TASK:
Transcribe exactly the line that contains "## Challenges solved" and each line that comes after it in the material, the last line included, and nothing more.

━━━━━━━━

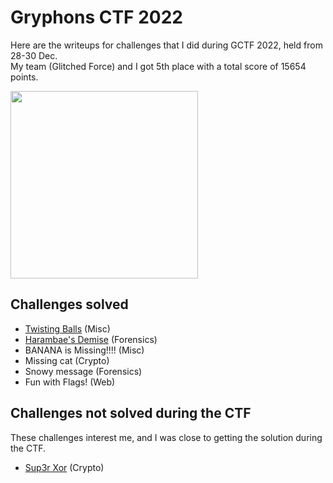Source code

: 
# Gryphons CTF 2022
Here are the writeups for challenges that I did during GCTF 2022, held from 28-30 Dec.  
My team (Glitched Force) and I got 5th place with a total score of 15654 points.  


<img src="https://user-images.githubusercontent.com/58442255/210302049-105e6158-42b2-4d29-979e-e73896f6e4af.jpg" width=300/>

## Challenges solved
- [Twisting Balls](Twisting%20Balls.md) (Misc)
- [Harambae's Demise](Harambae%27s%20Demise.md) (Forensics)
- BANANA is Missing!!!! (Misc)
- Missing cat (Crypto)
- Snowy message (Forensics)
- Fun with Flags! (Web)


## Challenges not solved during the CTF
These challenges interest me, and I was close to getting the solution during the CTF.
- [Sup3r Xor](Sup3r%20Xor.md) (Crypto)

━━━━━━━━

RESPONSE FOR THIS EXERCISE:
## Challenges solved
- [Twisting Balls](Twisting%20Balls.md) (Misc)
- [Harambae's Demise](Harambae%27s%20Demise.md) (Forensics)
- BANANA is Missing!!!! (Misc)
- Missing cat (Crypto)
- Snowy message (Forensics)
- Fun with Flags! (Web)


## Challenges not solved during the CTF
These challenges interest me, and I was close to getting the solution during the CTF.
- [Sup3r Xor](Sup3r%20Xor.md) (Crypto)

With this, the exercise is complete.